Sunday, June 21, 2009

First Strips

At last I'm laying strips and the boat is
FINALLY getting started!

This weekend I cut all the cedar strips on the table saw using a glue-face blade. Last weekend I tried cutting strips on the bandsaw (less kerf loss), but the finish is too rough for gluing without sanding first. Life's too short for that, so I decided to sacrifice 30% fibre loss to table saw blade kerf. The benefit was that the strips were cut quickly and the edges are smooth. There will be more payoff later too in reduced sanding time.


I also figured out a better way to do the purple-heart inlay. First I build up the basic stripe pattern (red/yellow/red etc), then sandwich those strips with purple-heart, and cut the whole works with the bandsaw. I'm free-handing the curve as I cut.




Here are the built-up strips.

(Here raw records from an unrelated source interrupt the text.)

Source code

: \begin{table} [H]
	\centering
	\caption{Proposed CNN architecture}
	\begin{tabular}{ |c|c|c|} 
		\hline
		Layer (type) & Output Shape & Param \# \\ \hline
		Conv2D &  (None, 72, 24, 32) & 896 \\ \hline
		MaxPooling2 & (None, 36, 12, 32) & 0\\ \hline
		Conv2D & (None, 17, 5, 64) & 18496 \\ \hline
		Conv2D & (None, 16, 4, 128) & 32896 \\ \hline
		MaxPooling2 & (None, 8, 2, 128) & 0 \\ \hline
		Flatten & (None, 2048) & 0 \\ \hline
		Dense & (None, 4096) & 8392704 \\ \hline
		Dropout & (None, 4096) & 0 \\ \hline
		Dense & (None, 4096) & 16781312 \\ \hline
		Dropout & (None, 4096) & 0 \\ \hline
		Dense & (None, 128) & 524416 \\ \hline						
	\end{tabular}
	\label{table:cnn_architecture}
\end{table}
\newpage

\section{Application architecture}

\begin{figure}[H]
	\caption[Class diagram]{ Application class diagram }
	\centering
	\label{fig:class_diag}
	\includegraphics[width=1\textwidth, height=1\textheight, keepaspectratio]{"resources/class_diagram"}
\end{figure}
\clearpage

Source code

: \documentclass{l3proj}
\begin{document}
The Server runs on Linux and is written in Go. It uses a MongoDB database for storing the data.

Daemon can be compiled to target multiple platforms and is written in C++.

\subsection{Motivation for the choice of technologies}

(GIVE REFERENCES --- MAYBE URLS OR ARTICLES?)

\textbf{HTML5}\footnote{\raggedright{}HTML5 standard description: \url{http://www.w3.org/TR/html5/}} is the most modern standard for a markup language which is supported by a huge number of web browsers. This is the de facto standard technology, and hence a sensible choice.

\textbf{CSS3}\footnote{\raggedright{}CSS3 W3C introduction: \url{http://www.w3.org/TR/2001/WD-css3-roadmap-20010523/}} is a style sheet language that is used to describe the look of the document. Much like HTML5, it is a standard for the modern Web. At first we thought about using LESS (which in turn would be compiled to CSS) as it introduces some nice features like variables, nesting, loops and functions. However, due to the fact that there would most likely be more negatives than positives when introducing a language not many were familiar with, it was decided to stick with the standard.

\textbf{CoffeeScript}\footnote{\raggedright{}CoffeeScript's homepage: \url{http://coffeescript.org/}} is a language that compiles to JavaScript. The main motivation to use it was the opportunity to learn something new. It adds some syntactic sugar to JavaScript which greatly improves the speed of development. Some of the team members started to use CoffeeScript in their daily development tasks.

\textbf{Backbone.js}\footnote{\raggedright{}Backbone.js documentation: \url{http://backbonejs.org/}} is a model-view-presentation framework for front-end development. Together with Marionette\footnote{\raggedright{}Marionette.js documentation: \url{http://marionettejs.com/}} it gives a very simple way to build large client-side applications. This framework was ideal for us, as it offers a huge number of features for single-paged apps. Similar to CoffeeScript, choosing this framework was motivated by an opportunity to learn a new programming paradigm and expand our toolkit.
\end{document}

Once each strip is assembled it goes onto the form and is edge-glued to the adjacent piece.






I am using two clamping methods here.

The first is very fine fishing line which is pull tight around the newly glued piece, wrapped around the shearline brace and clamped with spring-clamps. The benefit is that as soon as one row is glued, the next can be laid up and glued. When the glue is dry, it is easy to pull the fishing line thru and reuse it in a new location.

The second clamp is the combo rubber-band / bull-clip (heavy-duty office paper clip). These are exerting a downward force on the strips to keep them tight against the form.